## THE INPUT:

--- START ---

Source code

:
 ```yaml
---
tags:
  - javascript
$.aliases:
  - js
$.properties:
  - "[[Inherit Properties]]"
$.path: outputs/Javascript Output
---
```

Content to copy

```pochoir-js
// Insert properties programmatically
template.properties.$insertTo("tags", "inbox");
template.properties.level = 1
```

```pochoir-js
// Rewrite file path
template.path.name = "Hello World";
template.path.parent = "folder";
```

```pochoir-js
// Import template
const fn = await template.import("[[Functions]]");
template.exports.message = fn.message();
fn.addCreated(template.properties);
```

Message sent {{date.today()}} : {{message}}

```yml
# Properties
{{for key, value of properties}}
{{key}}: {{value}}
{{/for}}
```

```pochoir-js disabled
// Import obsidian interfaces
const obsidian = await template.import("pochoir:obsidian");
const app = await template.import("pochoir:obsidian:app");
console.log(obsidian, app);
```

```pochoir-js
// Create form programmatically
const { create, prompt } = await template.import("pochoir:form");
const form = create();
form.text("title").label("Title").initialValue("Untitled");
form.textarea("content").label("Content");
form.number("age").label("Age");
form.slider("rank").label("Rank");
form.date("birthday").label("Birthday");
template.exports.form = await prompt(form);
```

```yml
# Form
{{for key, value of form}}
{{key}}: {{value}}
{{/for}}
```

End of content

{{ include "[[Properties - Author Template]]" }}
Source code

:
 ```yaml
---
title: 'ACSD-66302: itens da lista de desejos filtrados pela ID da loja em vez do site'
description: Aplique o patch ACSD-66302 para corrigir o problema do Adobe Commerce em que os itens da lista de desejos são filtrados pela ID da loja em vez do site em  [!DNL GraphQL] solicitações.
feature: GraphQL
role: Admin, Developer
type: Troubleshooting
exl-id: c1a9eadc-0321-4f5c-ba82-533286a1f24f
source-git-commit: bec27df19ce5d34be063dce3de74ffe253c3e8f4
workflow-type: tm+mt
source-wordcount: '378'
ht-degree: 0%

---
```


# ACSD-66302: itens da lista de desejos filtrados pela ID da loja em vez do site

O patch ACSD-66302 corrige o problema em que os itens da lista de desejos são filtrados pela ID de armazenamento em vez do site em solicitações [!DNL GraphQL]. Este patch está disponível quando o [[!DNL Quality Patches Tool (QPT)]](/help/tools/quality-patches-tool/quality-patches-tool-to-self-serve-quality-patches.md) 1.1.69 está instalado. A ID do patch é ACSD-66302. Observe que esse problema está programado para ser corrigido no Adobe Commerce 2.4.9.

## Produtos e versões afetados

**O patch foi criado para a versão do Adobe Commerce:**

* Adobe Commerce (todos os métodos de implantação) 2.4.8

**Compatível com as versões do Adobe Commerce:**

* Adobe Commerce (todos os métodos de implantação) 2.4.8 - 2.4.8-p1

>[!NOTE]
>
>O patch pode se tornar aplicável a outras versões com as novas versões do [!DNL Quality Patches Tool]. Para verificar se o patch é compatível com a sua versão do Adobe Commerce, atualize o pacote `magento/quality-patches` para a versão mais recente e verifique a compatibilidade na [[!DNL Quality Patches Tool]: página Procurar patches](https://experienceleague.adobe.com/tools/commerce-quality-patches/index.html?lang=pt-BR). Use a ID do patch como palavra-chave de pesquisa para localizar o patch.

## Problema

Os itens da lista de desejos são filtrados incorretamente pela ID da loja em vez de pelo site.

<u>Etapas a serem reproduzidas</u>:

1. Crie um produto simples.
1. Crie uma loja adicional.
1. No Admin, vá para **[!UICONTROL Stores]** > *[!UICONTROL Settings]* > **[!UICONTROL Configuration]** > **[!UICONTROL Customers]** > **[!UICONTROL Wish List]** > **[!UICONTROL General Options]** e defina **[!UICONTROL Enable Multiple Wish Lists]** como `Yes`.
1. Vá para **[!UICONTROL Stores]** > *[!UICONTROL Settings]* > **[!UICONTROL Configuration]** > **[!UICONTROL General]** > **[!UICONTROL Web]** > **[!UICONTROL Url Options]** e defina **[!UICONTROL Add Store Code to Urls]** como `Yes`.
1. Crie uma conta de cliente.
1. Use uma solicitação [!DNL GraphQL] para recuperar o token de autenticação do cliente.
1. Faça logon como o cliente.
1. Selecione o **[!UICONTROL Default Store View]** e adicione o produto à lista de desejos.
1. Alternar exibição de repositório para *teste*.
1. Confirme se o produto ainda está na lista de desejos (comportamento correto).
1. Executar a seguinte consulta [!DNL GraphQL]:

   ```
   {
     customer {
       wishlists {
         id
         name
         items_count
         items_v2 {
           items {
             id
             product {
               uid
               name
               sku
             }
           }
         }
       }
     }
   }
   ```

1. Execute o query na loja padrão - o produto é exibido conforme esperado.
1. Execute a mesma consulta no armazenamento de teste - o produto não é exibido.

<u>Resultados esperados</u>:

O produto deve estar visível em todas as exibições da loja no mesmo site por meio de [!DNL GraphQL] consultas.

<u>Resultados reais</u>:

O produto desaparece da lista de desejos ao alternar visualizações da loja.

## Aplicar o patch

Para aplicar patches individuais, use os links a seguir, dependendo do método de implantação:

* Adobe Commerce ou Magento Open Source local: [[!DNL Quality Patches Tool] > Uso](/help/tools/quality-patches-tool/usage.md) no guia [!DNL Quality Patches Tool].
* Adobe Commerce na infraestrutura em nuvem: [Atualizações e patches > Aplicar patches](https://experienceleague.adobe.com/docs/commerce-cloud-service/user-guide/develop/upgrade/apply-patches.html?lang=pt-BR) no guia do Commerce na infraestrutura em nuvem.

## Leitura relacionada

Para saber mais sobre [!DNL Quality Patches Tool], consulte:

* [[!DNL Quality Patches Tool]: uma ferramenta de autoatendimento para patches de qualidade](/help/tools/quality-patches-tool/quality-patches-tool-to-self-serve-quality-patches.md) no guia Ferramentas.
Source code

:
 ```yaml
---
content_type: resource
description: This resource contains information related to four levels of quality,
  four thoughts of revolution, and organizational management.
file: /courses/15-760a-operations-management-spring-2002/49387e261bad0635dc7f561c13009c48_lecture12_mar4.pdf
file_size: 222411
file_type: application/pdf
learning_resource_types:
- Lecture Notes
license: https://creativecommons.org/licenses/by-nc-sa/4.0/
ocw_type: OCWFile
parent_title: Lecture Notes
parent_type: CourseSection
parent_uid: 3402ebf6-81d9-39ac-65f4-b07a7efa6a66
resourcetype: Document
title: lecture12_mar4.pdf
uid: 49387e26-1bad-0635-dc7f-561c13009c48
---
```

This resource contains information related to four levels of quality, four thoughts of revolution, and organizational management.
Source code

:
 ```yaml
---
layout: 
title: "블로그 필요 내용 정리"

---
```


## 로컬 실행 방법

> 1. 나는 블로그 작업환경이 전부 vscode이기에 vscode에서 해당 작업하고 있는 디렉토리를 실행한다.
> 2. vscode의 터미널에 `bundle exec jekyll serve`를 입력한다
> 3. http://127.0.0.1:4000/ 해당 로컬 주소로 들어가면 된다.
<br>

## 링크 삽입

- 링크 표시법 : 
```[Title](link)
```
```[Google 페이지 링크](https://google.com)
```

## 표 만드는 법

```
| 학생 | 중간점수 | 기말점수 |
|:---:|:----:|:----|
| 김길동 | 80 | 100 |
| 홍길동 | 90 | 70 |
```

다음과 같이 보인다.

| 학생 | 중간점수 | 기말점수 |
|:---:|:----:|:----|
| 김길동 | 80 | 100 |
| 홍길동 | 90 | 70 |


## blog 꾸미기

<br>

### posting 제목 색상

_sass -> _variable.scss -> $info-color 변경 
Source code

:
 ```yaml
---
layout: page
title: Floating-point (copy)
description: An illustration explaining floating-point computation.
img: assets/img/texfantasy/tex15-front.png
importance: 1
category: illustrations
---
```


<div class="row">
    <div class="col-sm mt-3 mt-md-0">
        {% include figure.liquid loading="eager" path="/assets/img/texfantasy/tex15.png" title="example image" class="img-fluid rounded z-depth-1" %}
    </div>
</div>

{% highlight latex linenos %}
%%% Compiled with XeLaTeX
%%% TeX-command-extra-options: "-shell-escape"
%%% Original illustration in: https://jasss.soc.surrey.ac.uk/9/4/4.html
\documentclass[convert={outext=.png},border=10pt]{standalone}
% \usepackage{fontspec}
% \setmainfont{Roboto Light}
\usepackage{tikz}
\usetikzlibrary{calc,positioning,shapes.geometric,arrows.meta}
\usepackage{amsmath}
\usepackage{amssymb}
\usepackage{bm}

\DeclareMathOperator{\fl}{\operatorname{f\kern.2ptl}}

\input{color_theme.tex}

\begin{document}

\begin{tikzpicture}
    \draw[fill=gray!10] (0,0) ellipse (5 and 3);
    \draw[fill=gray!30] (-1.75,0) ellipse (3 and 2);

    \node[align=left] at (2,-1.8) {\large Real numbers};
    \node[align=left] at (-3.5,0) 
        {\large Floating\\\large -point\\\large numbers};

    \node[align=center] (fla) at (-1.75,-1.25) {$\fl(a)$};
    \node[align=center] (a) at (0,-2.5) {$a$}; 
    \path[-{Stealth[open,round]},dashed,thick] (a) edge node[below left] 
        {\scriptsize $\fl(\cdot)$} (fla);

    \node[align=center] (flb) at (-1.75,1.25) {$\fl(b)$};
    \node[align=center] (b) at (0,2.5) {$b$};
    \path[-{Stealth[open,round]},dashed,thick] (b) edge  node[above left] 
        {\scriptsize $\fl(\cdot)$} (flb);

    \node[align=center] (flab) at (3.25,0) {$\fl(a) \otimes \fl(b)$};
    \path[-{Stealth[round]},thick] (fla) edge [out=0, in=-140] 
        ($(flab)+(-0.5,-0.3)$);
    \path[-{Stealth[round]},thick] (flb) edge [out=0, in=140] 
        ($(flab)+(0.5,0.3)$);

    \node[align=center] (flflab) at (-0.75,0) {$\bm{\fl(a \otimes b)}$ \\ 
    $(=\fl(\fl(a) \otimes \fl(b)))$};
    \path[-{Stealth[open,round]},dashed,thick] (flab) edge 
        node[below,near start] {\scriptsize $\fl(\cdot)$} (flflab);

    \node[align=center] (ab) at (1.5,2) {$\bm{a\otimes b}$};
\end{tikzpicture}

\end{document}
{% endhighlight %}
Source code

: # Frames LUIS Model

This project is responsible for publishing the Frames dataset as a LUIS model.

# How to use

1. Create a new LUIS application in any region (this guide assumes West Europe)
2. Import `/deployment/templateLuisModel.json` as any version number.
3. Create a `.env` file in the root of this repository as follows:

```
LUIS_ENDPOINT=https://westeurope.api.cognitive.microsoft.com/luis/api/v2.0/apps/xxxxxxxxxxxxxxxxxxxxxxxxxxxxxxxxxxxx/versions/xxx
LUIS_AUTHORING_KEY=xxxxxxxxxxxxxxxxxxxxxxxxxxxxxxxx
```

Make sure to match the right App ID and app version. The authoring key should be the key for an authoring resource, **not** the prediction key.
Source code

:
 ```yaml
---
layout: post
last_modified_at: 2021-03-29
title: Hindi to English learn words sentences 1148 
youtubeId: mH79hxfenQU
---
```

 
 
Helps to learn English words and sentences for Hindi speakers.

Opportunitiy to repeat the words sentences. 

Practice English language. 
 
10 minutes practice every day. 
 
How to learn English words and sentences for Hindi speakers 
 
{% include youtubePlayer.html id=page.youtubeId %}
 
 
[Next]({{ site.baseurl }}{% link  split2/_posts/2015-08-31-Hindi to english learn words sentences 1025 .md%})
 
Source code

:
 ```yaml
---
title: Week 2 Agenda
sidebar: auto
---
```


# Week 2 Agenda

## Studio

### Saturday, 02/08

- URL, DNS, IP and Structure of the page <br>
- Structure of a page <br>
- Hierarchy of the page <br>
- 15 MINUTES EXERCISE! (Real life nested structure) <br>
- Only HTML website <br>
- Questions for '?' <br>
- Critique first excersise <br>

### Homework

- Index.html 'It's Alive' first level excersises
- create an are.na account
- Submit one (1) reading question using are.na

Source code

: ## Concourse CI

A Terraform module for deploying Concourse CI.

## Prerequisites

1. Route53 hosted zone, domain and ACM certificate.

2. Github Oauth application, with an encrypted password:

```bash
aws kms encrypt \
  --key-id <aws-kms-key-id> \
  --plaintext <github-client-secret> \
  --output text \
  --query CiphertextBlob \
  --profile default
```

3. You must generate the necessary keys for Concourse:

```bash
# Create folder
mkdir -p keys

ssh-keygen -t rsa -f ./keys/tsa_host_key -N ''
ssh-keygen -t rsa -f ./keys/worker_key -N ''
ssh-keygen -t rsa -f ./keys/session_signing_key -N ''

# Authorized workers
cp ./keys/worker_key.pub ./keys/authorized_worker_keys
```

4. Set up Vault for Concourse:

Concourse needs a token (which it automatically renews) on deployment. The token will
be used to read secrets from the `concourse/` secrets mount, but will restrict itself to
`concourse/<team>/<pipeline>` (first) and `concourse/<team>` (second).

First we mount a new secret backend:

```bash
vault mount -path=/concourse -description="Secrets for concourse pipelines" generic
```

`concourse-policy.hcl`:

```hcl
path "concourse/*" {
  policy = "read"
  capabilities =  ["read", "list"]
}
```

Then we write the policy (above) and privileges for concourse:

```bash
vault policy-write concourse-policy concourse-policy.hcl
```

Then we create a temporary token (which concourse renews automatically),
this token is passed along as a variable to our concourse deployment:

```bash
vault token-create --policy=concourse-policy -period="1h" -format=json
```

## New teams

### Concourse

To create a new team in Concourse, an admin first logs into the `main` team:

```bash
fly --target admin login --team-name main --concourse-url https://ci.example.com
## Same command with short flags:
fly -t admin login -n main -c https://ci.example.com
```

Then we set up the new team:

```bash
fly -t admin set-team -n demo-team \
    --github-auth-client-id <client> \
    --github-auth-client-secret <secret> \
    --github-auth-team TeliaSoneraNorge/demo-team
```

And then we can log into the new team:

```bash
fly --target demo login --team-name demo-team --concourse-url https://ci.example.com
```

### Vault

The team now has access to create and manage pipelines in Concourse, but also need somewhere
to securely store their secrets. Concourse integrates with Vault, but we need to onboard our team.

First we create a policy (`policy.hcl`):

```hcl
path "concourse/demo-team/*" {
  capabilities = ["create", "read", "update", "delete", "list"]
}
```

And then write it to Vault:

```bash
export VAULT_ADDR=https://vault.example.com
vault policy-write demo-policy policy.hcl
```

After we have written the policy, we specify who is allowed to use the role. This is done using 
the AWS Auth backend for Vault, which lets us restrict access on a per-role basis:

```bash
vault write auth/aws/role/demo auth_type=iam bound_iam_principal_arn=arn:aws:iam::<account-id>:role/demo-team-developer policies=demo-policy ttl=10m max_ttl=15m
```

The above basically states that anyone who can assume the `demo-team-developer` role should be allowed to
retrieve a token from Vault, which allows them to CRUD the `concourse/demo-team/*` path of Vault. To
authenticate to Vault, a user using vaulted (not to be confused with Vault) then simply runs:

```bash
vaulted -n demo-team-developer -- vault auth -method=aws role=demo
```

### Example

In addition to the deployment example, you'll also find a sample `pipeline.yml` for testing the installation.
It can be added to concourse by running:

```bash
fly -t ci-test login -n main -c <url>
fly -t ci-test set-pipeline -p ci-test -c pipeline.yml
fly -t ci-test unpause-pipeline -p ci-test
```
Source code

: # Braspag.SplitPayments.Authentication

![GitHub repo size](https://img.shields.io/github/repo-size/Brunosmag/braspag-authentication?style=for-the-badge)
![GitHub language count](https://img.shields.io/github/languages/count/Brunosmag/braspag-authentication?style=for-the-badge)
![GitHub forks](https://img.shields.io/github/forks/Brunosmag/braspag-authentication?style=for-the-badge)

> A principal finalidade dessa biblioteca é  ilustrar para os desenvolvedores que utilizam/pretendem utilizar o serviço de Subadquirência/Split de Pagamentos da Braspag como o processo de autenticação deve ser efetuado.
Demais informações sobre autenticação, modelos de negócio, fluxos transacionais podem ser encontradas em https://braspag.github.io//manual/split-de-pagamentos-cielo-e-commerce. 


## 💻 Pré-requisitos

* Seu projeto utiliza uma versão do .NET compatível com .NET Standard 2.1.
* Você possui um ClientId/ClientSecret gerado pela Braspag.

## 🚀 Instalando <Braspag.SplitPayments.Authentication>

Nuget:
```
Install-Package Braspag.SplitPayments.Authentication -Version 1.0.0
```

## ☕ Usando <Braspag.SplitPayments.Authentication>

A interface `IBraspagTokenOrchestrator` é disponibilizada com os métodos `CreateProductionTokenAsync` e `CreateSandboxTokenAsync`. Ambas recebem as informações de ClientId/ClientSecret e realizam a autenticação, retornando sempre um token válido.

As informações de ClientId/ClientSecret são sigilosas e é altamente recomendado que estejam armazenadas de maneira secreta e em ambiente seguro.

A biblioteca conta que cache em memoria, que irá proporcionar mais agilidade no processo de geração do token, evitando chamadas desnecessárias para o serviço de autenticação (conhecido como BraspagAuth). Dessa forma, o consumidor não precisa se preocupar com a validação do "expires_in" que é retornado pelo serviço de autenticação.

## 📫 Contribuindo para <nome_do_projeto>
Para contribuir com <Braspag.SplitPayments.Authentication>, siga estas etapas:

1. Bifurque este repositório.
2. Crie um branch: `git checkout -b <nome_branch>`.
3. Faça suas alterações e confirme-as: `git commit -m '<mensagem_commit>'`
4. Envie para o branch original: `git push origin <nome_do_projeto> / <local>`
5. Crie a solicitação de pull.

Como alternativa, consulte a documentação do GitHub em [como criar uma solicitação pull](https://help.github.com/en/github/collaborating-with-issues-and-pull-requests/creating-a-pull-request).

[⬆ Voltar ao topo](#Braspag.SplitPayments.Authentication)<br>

--- END ---

## ABOUT THIS TASK:
Each line above that carries the string "métodos" has to be returned.

## COMPLETED TASK:
* Adobe Commerce (todos os métodos de implantação) 2.4.8
* Adobe Commerce (todos os métodos de implantação) 2.4.8 - 2.4.8-p1
A interface `IBraspagTokenOrchestrator` é disponibilizada com os métodos `CreateProductionTokenAsync` e `CreateSandboxTokenAsync`. Ambas recebem as informações de ClientId/ClientSecret e realizam a autenticação, retornando sempre um token válido.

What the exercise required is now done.